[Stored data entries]

>>>

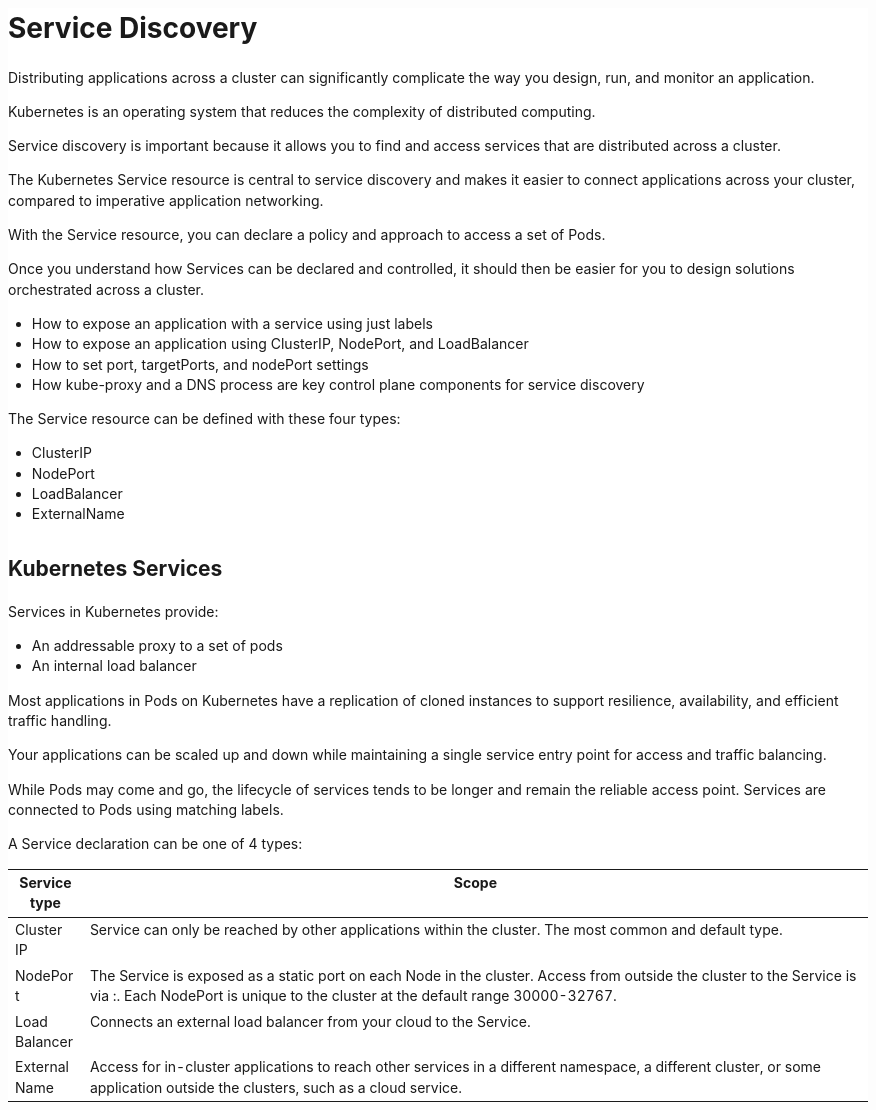 
# Service Discovery

Distributing applications across a cluster can significantly complicate the way you design, run, and monitor an application. 

Kubernetes is an operating system that reduces the complexity of distributed computing. 

Service discovery is important because it allows you to find and access services that are distributed across a cluster. 

The Kubernetes Service resource is central to service discovery and makes it easier to connect applications across your cluster, compared to imperative application networking. 

With the Service resource, you can declare a policy and approach to access a set of Pods. 

Once you understand how Services can be declared and controlled, it should then be easier for you to design solutions orchestrated across a cluster.

* How to expose an application with a service using just labels
* How to expose an application using ClusterIP, NodePort, and LoadBalancer
* How to set port, targetPorts, and nodePort settings
* How kube-proxy and a DNS process are key control plane components for service discovery

The Service resource can be defined with these four types:

* ClusterIP
* NodePort
* LoadBalancer
* ExternalName


## Kubernetes Services

Services in Kubernetes provide:

* An addressable proxy to a set of pods
* An internal load balancer

Most applications in Pods on Kubernetes have a replication of cloned instances to support resilience, availability, and efficient traffic handling. 

Your applications can be scaled up and down while maintaining a single service entry point for access and traffic balancing. 

While Pods may come and go, the lifecycle of services tends to be longer and remain the reliable access point. Services are connected to Pods using matching labels. 

A Service declaration can be one of 4 types:

| Service type | Scope |
| ----------- | ----------- |
| Cluster IP      | Service can only be reached by other applications within the cluster. The most common and default type.       |
| NodePort   | The Service is exposed as a static port on each Node in the cluster. Access from outside the cluster to the Service is via <NodeIP>:<NodePort>. Each NodePort is unique to the cluster at the default range 30000-32767.        |
|Load Balancer|  Connects an external load balancer from your cloud to the Service. |
|ExternalName |  Access for in-cluster applications to reach other services in a different namespace, a different cluster, or some application outside the clusters, such as a cloud service.           |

<<<

◆ Exercise instructions
Of the lines above, output exactly those from the line bearing "## Kubernetes Services" through the line bearing "Your applications can", inclusive.

◆ Reply to the task
## Kubernetes Services

Services in Kubernetes provide:

* An addressable proxy to a set of pods
* An internal load balancer

Most applications in Pods on Kubernetes have a replication of cloned instances to support resilience, availability, and efficient traffic handling. 

Your applications can be scaled up and down while maintaining a single service entry point for access and traffic balancing. 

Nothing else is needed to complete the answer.